The drainage canal was built by the city in 1939 as a federal Works Project Administration endeavor during the Great Depression, and was designed to prevent heavy rains from flooding land created using fill dredged from Honolulu Harbor.
The canal starts mauka of the H-1 freeway with high rock retaining walls that descend to eroding low earthen banks closer to Nimitz Highway. Kohou and Kokea streets run along the banks of the canal where no sidewalks exist.
In 2015, the city lined the canal with chain-link fencing to deter homeless encampments and dumping that had become a problem.
The draft environmental report said the canal has led to degraded water quality running into Honolulu Harbor, and that part of the improvement plan includes dredging and sediment reduction to improve water quality.
“For decades, we’ve had longstanding issues with the canal,” said Jacob Aki, a lifelong area resident whose family history in Kapalama dates to the 1890s. “It’s been more of a burden.”
Aki, a member of the Kalihi-Palama Neighborhood Board, supports the city’s plan and said it will deliver on a general community desire for more green space.
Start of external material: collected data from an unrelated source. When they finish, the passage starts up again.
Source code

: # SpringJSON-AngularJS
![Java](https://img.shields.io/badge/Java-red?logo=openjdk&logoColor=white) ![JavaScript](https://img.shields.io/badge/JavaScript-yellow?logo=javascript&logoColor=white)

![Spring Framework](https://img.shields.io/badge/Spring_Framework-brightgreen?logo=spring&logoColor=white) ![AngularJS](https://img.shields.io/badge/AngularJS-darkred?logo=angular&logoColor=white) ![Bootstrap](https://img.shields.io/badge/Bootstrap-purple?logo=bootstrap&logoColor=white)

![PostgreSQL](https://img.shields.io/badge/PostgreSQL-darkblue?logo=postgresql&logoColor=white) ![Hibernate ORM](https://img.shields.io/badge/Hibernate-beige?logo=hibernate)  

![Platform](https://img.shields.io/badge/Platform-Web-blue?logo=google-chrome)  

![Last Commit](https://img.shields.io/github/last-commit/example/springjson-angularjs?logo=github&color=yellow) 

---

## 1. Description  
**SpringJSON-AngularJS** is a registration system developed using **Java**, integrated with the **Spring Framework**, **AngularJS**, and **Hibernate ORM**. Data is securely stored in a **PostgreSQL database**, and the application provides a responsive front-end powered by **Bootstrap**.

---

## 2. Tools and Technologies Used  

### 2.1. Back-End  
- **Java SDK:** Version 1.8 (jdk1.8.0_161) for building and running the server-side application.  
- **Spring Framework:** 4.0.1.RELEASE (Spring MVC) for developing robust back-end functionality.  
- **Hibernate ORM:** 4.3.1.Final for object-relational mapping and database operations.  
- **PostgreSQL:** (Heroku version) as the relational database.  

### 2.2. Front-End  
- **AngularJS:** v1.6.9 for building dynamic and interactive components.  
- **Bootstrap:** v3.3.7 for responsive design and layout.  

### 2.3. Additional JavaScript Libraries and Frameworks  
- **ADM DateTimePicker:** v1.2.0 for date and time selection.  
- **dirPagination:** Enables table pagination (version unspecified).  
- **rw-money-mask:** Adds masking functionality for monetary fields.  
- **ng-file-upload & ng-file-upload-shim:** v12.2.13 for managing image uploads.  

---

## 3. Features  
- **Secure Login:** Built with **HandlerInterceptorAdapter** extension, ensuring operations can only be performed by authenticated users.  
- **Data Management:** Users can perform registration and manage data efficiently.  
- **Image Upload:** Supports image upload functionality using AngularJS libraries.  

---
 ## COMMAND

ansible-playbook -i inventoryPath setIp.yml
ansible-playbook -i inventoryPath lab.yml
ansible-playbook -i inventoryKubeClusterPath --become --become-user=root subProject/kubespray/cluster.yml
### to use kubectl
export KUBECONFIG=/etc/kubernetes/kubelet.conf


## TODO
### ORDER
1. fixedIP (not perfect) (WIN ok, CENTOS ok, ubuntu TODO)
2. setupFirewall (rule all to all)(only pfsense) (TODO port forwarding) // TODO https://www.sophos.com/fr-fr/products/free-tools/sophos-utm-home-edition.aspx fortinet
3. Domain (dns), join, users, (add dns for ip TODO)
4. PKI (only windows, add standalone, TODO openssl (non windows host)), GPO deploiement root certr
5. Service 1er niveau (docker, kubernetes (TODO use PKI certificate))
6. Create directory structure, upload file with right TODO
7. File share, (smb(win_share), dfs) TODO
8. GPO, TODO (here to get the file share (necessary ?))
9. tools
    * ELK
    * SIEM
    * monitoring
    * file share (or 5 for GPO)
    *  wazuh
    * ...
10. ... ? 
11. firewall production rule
The DPP’s plan also has garnered support during community workshops and from Joey Manahan, the area’s representative on the City Council.
One substantive change to the project’s design over the past two years is using seawalls, instead of rocky angled embankments, for canal sides to handle long-term sea level rise projections.
The public may comment on the environmental report before Sept. 22. More information on that is at 808ne.ws/31J9WDQ.
If approvals are obtained, construction is slated to be carried out in four phases, starting with dredging and bank stabilization work. Park improvements would be made in three phases, starting with the canal’s middle section and followed by the makai end and then the mauka end.